The title of Marc Almond’s new album paraphrases a quote from Friedrich Nietzsche’s Also Sprach Zarathustra: “One must still have chaos in oneself to be able to give birth to a dancing star.”
According to many experts, the book is one of the most important philosophical works. It was about the critique of society and the biblical reference. Many have also described it unfairly as the root of the horrors of World War II, or of all later war conflicts. The unique philosophical work even inspired the world-famous composer Richard Strauss, who created a symphonic poem on his motives.
Chaos And A Dancing Star is the second album made in collaboration with Chris Braide, and is intended as a follow-on from their 2015 release The Velvet Trail.
You can understand Almond’s attraction to gloomy Friedrich; both enjoy juxtaposing opposites, and in this respect, the album’s title is on the money. Describing it as “My most ‘Gothic’ record since Marc and The Mambas days”, Almond also points out that, although it started life as a prog-rock project, the pop souls of both its creators couldn’t help but surface, and this is manifestly true of many of the tracks: the words may be dark, but the upbeat hummable melodies just keep on returning from the crypt.

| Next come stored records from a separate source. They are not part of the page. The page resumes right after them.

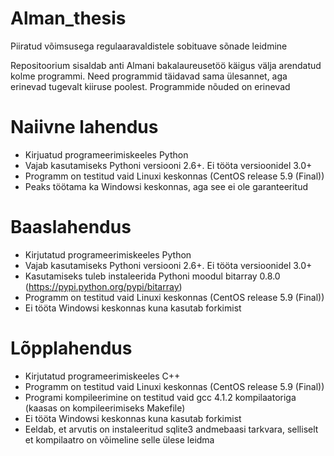 Alman_thesis
============

Piiratud võimsusega regulaaravaldistele sobituave sõnade leidmine


Repositoorium sisaldab anti Almani bakalaureusetöö käigus välja arendatud kolme programmi.
Need programmid täidavad sama ülesannet, aga erinevad tugevalt kiiruse poolest. Programmide nõuded on erinevad


Naiivne lahendus
============
* Kirjuatud programeerimiskeeles Python
* Vajab kasutamiseks Pythoni versiooni 2.6+. Ei tööta versioonidel 3.0+
* Programm on testitud vaid Linuxi keskonnas (CentOS release 5.9 (Final))
* Peaks töötama ka Windowsi keskonnas, aga see ei ole garanteeritud

Baaslahendus
============
* Kirjutatud programeerimiskeeles Python
* Vajab kasutamiseks Pythoni versiooni 2.6+. Ei tööta versioonidel 3.0+
* Kasutamiseks tuleb instaleerida Pythoni moodul bitarray 0.8.0 (https://pypi.python.org/pypi/bitarray)
* Programm on testitud vaid Linuxi keskonnas (CentOS release 5.9 (Final))
* Ei tööta Windowsi keskonnas kuna kasutab forkimist

Lõpplahendus
============
* Kirjutatud programeerimiskeeles C++
* Programm on testitud vaid Linuxi keskonnas (CentOS release 5.9 (Final))
* Programi kompileerimine on testitud vaid gcc 4.1.2 kompilaatoriga (kaasas on kompileerimiseks Makefile)
* Ei tööta Windowsi keskonnas kuna kasutab forkimist
* Eeldab, et arvutis on instaleeritud sqlite3 andmebaasi tarkvara, selliselt et kompilaatro on võimeline selle ülese leidma

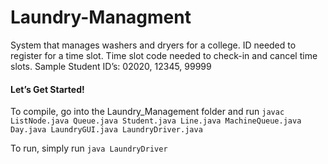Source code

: # Laundry-Managment
System that manages washers and dryers for a college. ID needed to register for a time slot. Time slot code needed to check-in and cancel time slots.
Sample Student ID’s: 02020, 12345, 99999

#### Let’s Get Started!
To compile, go into the Laundry_Management folder and run `javac ListNode.java Queue.java Student.java Line.java MachineQueue.java Day.java LaundryGUI.java LaundryDriver.java`

To run, simply run `java LaundryDriver`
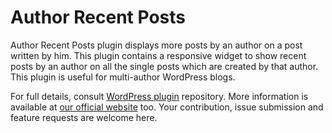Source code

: # Author Recent Posts

Author Recent Posts plugin displays more posts by an author on a post written by him. This plugin contains a responsive widget to show recent posts by an author on all the single posts which are created by that author. This plugin is useful for multi-author WordPress blogs.

For full details, consult [WordPress plugin](https://wordpress.org/plugins/author-recent-posts/) repository. More information is available at [our official website](https://www.astech.club/wordpress-javascript-jquery-plugins/author-recent-posts/) too. Your contribution, issue submission and feature requests are welcome here.

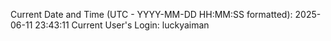Current Date and Time (UTC - YYYY-MM-DD HH:MM:SS formatted): 2025-06-11 23:43:11
Current User's Login: luckyaiman
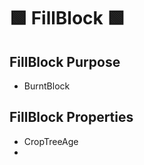 # 🟩  <eco>FillBlock </eco>🟩

## FillBlock Purpose

- BurntBlock

## FillBlock Properties

- CropTreeAge
-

The album opens with Black Sunrise, whose morbid text, dramatic synth-chorus and closing rock-guitar riff might see it filed under ‘lyric-vampiric’.
This is followed by Hollywood Forever, a ballad recalling faded stardom, and whose title (the name of a Los Angeles cemetery) hints at the double suicide contained therein. This West Coast feel permeates several songs on the album, particularly Slow Burn Love, the most pop-heavy track, which is also released as a single, is a salute to a cold sociopathic beauty, bathed in California sunshine.
Lord Of Misrule – featuring flute playing from Jethro Tull’s Ian Anderson – is a gorgeously chaotic anti-Christmas number, the fluting summoning folksy dancing.
In the final death meditation on The Crow’s Eyes Have Turned Blue Almond, the whisper sings: “For me it is the end of it all, which in itself is another beginning.”